Your instructions:
Copy out each line of the material in which the word "upvartheta" can be found.
-- -- --
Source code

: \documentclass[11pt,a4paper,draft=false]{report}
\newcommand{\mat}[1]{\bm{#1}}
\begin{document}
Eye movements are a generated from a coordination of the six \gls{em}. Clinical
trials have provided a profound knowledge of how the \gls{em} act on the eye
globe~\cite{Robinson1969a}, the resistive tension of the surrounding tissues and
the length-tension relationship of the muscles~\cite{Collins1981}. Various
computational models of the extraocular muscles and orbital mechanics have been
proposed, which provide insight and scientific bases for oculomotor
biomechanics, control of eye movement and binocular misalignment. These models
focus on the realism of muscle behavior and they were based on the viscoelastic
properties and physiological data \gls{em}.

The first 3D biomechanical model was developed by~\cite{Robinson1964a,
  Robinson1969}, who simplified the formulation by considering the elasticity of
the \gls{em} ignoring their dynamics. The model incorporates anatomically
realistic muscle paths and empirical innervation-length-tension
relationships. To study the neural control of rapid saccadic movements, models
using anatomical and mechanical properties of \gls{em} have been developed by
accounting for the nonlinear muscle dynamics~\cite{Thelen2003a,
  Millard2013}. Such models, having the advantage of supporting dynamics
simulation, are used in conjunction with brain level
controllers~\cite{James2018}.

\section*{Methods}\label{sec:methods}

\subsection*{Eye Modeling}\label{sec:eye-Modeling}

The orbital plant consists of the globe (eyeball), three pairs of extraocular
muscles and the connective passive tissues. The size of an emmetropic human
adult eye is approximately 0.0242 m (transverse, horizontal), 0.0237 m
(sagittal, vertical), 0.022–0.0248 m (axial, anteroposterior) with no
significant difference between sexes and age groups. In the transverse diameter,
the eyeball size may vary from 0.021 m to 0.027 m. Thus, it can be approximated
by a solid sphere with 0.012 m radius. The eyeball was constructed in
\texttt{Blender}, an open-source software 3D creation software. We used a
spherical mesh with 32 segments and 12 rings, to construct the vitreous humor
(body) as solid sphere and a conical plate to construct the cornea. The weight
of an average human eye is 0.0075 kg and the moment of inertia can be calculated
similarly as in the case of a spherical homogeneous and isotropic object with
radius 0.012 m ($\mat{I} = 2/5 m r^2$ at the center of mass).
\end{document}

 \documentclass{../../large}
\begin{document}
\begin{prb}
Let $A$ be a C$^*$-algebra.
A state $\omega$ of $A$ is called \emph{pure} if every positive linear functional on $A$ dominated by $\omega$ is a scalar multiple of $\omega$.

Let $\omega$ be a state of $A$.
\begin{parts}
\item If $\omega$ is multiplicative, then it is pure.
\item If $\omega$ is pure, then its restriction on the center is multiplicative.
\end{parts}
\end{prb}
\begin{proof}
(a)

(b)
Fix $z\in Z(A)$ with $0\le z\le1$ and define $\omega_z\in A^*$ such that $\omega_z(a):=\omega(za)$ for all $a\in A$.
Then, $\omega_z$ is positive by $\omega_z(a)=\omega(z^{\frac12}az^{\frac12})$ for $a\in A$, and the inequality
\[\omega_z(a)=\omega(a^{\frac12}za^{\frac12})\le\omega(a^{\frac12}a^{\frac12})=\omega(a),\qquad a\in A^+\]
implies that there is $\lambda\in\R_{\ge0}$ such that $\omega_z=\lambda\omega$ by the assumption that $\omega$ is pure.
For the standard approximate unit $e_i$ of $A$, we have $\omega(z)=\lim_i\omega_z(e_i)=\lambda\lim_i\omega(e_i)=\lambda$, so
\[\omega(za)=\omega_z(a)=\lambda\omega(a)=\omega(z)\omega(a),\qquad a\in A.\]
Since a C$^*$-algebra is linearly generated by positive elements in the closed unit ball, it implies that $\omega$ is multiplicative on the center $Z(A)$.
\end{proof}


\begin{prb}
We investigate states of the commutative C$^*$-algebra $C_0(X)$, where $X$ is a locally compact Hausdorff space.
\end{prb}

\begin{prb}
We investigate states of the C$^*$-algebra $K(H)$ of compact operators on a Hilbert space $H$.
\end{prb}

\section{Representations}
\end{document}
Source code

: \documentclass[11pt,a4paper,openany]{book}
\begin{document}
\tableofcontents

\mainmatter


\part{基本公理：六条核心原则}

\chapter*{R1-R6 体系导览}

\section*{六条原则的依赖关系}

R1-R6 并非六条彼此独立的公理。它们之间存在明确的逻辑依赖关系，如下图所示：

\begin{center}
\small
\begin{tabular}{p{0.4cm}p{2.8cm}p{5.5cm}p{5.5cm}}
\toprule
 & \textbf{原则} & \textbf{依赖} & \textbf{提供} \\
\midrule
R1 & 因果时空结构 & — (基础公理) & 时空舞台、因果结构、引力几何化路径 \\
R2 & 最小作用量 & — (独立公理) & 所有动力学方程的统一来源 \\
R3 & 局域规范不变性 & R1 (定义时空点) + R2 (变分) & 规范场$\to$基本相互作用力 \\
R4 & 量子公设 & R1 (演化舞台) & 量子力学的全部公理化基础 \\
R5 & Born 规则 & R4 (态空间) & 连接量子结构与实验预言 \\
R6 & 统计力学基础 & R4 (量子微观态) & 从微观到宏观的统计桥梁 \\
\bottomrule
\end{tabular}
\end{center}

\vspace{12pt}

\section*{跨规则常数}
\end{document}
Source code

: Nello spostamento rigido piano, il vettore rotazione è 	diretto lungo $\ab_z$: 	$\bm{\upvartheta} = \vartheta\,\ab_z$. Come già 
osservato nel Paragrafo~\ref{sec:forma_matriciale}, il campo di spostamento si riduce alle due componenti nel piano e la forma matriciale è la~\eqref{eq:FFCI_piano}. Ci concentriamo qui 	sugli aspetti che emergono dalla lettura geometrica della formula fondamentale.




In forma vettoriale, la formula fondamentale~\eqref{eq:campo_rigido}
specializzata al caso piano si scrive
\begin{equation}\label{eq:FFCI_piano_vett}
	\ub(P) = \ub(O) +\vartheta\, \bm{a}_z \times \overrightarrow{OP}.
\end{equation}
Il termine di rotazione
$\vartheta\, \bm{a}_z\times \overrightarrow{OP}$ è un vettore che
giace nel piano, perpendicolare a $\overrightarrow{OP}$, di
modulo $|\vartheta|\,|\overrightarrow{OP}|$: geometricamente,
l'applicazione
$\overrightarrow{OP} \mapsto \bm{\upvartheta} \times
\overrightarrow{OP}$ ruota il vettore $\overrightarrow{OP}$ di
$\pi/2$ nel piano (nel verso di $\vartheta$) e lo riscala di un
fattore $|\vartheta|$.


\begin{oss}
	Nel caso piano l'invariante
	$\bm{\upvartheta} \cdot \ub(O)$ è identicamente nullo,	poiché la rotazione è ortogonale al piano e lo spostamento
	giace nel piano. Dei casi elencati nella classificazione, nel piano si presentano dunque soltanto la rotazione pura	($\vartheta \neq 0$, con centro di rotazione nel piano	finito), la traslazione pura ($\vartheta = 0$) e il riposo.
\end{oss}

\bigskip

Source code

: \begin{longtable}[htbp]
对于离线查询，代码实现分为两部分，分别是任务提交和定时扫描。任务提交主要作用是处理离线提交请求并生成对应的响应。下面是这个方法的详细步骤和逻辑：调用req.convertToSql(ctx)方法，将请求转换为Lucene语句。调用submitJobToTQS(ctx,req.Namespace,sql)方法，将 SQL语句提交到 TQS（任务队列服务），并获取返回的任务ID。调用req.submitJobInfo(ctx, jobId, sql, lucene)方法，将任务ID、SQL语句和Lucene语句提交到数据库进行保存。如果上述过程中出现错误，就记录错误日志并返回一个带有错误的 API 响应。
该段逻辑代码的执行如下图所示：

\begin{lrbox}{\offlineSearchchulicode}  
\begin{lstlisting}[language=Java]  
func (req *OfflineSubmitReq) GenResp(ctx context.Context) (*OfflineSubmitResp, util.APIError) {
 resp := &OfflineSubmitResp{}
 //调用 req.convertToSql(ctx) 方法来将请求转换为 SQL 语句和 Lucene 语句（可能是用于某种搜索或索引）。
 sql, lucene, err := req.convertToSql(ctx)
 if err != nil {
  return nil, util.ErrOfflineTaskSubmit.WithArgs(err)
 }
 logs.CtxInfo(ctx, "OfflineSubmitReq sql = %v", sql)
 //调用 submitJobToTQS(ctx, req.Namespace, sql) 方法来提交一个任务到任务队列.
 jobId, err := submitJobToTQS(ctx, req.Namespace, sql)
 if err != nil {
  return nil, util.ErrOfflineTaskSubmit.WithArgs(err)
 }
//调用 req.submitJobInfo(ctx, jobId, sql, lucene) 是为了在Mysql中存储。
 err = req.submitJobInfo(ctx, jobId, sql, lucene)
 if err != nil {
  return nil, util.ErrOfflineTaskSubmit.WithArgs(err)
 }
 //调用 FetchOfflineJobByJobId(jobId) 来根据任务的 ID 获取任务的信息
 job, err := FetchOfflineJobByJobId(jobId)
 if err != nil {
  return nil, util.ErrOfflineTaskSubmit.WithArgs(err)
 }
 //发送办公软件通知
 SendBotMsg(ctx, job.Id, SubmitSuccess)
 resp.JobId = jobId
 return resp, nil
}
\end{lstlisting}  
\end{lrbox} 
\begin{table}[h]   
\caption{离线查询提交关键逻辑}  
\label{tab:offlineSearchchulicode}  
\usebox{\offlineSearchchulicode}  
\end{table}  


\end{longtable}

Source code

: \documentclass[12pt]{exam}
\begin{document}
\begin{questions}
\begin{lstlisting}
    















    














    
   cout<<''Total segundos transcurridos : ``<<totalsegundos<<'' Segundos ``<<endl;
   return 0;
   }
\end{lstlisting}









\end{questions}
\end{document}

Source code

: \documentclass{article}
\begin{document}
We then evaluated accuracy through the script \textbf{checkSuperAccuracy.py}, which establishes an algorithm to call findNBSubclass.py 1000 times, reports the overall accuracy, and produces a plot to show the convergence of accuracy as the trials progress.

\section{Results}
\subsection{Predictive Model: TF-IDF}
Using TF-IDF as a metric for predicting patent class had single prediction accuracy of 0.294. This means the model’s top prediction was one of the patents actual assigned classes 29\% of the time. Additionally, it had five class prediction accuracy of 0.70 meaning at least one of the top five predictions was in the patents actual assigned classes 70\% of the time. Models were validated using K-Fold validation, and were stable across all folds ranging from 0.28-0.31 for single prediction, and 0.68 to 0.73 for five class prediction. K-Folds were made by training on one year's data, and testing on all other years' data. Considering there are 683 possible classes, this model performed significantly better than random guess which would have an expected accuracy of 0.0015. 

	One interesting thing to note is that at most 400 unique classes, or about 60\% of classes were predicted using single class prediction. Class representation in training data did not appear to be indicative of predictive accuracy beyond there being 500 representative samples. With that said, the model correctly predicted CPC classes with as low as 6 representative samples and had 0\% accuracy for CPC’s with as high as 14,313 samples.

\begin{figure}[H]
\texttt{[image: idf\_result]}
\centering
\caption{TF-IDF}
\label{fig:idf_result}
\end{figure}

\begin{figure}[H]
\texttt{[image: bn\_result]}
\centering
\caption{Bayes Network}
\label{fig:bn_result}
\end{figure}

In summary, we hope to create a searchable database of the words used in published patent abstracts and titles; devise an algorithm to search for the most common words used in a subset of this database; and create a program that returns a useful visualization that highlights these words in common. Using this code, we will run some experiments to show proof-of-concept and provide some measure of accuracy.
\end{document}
-- -- --
Result below:
: Nello spostamento rigido piano, il vettore rotazione è 	diretto lungo $\ab_z$: 	$\bm{\upvartheta} = \vartheta\,\ab_z$. Come già 
$\overrightarrow{OP} \mapsto \bm{\upvartheta} \times
	$\bm{\upvartheta} \cdot \ub(O)$ è identicamente nullo,	poiché la rotazione è ortogonale al piano e lo spostamento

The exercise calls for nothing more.